Lawyers with body art subject of new book Inked IncAt CKA Mediation Blog, Chris Annunziata asks, “What Is Appropriate Law Firm Attire Nowadays?

I would pose a far more interesting question: what might that attire be concealing?

We mediators are keepers of secrets. People trust us with sensitive information. We know their vulnerabilities, their self-doubt, their long-nursed wrongs, their secretly nurtured hopes. We have seen the hiding places of the human heart.

Yet it’s not only mediators to whom confidences are trusted. Designer and corporate lawyer David Kimelberg is the creator of Inked Inc., a photography project and book exploring the intersection of corporate and alternative culture, in which professionals roll up their sleeves and reveal the tattoos beneath the pinstripes.
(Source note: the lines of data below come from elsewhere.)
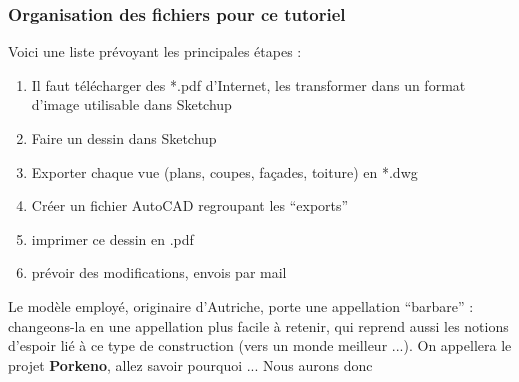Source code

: \documentclass[a4paper,12pt,french]{sphinxmanual}
\begin{document}
\subsubsection{Organisation des fichiers pour ce tutoriel}
\label{init_su+acad/002_demarrage:organisation-des-fichiers-pour-ce-tutoriel}
Voici une liste prévoyant les principales étapes :
\begin{enumerate}
\item {} 
Il faut télécharger des *.pdf d'Internet, les transformer dans un format d'image utilisable dans Sketchup

\item {} 
Faire un dessin dans Sketchup

\item {} 
Exporter chaque vue (plans, coupes, façades, toiture) en *.dwg

\item {} 
Créer un fichier AutoCAD regroupant les ``exports''

\item {} 
imprimer ce dessin en .pdf

\item {} 
prévoir des modifications, envois par mail

\end{enumerate}

Le modèle employé, originaire d'Autriche, porte une appellation ``barbare'' :
changeons-la en une appellation plus facile à retenir, qui reprend aussi les
notions d'espoir lié à ce type de construction (vers un monde meilleur ...). On
appellera le projet \textbf{Porkeno}, allez savoir pourquoi ...
\label{init_su+acad/002_demarrage:arborescence-projet}
Nous aurons donc
\end{document}
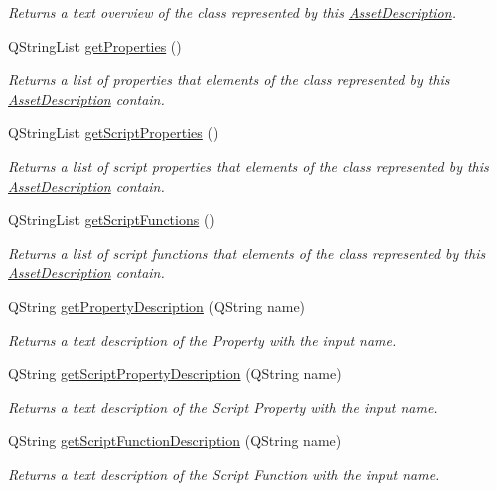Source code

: \begin{DoxyCompactItemize}
\begin{DoxyCompactList}\small\item\em Returns a text overview of the class represented by this \hyperlink{struct_asset_description}{Asset\-Description}. \end{DoxyCompactList}\item 
Q\-String\-List \hyperlink{struct_asset_description_a175937f0fbc7e76844ec8976bc026488}{get\-Properties} ()
\begin{DoxyCompactList}\small\item\em Returns a list of properties that elements of the class represented by this \hyperlink{struct_asset_description}{Asset\-Description} contain. \end{DoxyCompactList}\item 
Q\-String\-List \hyperlink{struct_asset_description_a946b6d3957d5de50c98f625752824478}{get\-Script\-Properties} ()
\begin{DoxyCompactList}\small\item\em Returns a list of script properties that elements of the class represented by this \hyperlink{struct_asset_description}{Asset\-Description} contain. \end{DoxyCompactList}\item 
Q\-String\-List \hyperlink{struct_asset_description_a51e7879b7845273d65fad8a84acf8ca4}{get\-Script\-Functions} ()
\begin{DoxyCompactList}\small\item\em Returns a list of script functions that elements of the class represented by this \hyperlink{struct_asset_description}{Asset\-Description} contain. \end{DoxyCompactList}\item 
Q\-String \hyperlink{struct_asset_description_a05d49643654521fed3383db23063b227}{get\-Property\-Description} (Q\-String name)
\begin{DoxyCompactList}\small\item\em Returns a text description of the Property with the input name. \end{DoxyCompactList}\item 
Q\-String \hyperlink{struct_asset_description_a4d1a984473f0a0b0b89df7db5511a8ab}{get\-Script\-Property\-Description} (Q\-String name)
\begin{DoxyCompactList}\small\item\em Returns a text description of the Script Property with the input name. \end{DoxyCompactList}\item 
Q\-String \hyperlink{struct_asset_description_a706be959befda5857e291ce6f66fad0e}{get\-Script\-Function\-Description} (Q\-String name)
\begin{DoxyCompactList}\small\item\em Returns a text description of the Script Function with the input name. \end{DoxyCompactList}\end{DoxyCompactItemize}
An online gallery of photos of lawyers, doctors, and other professionals shows us images of these individuals in work clothes as well as of the body art they keep hidden from their colleagues. (There are, alas, no mediators, in case you were wondering.) It provides a candid look at individuals straddling the line between the professional and the personal, the corporate and the countercultural, as they proclaim their individuality in a conventional world.
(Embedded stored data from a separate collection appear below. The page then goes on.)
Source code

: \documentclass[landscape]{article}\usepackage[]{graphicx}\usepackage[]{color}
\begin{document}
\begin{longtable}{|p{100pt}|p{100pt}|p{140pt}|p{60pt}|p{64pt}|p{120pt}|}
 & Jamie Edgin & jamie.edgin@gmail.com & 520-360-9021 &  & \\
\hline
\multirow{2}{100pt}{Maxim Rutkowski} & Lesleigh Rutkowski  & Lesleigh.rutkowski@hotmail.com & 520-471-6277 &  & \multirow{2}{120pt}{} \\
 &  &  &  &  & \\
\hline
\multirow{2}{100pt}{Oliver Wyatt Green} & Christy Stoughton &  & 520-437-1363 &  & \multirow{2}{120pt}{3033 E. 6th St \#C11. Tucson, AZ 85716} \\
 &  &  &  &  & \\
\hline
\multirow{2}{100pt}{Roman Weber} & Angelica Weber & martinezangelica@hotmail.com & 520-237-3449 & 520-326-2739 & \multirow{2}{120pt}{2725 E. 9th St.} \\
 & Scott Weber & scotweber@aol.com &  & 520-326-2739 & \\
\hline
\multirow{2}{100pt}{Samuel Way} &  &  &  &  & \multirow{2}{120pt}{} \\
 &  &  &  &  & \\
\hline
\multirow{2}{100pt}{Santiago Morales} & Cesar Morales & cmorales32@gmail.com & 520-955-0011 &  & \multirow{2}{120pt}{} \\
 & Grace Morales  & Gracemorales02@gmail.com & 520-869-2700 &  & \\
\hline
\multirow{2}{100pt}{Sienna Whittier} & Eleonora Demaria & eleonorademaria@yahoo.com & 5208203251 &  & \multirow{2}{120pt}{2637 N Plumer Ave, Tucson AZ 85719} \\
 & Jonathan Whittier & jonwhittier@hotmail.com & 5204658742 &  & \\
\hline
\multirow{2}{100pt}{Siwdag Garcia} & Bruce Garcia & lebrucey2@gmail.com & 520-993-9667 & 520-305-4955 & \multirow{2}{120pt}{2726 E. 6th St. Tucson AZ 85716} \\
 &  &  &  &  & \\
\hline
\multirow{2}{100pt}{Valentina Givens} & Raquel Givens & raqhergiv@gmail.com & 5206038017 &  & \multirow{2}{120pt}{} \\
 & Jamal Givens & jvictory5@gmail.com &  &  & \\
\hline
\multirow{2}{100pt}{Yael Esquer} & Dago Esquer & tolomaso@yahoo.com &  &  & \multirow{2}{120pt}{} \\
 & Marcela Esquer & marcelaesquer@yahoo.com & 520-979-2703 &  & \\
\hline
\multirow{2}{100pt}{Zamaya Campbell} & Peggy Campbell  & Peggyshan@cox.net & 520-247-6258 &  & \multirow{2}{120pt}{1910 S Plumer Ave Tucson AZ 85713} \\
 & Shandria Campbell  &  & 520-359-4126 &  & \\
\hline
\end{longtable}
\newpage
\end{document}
Inked Inc. also provides an online social community.

So . . . inquiring minds want to know. What’ve you got up your sleeve?
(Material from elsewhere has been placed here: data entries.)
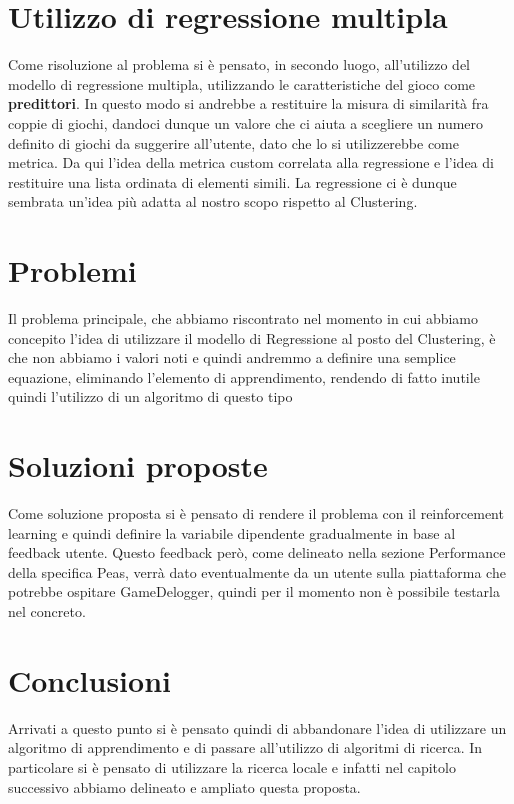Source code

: \section{Utilizzo di regressione multipla}
Come risoluzione al problema si è pensato, in secondo luogo, all'utilizzo del modello di regressione multipla, utilizzando le caratteristiche del gioco come \textbf{predittori}. In questo modo si andrebbe a restituire la misura di similarità fra coppie di giochi, dandoci dunque un valore che ci aiuta a scegliere un numero definito di giochi da suggerire all'utente, dato che lo si utilizzerebbe come metrica. Da qui l'idea della metrica custom correlata alla regressione e l'idea di restituire una lista ordinata di elementi simili. La regressione ci è dunque sembrata un'idea più adatta al nostro scopo rispetto al Clustering. 


\section{Problemi}
Il problema principale, che abbiamo riscontrato nel momento in cui abbiamo concepito l'idea di utilizzare il modello di Regressione al posto del Clustering, è che non abbiamo i valori noti e quindi andremmo a definire una semplice equazione, eliminando l'elemento di apprendimento, rendendo di fatto inutile quindi l'utilizzo di un algoritmo di questo tipo


\section{Soluzioni proposte}
Come soluzione proposta si è pensato di rendere il problema con il  reinforcement learning e quindi definire la variabile dipendente gradualmente in base al feedback utente. Questo feedback però, come delineato nella sezione Performance della specifica Peas, verrà dato eventualmente da un utente sulla piattaforma che potrebbe ospitare GameDelogger, quindi per il momento non è possibile testarla nel concreto.

\section{Conclusioni}
Arrivati a questo punto si è pensato quindi di abbandonare l'idea di utilizzare un algoritmo di apprendimento e di passare all'utilizzo di algoritmi di ricerca. In particolare si è pensato di utilizzare la ricerca locale e infatti nel capitolo successivo abbiamo delineato e ampliato questa proposta.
3 Responses to “Up my sleeve: body art reveals the inner life of lawyers”
  1. Tammy Lenski says:

    Hmm…nothing up the sleeve but have been considering a nice little ankle tattoo…

  2. Dennis Wakeley says:

    Hmmm… never really thought about it but I can see now how it can be exciting (that may not be the word I’m looking for) to own a tattoo that noone is able to know about. You know, because of dress codes and such. It’s like it is your own personal thing and only people you let into your personal space would be able to see them… hmmm

  3. Diane Levin says:

    In that way I think a tattoo is no different from the other secrets people keep, or the different faces each of us presents depending upon the world we happen to be occupying at any given moment — with colleagues, with clients, with family, or with friends.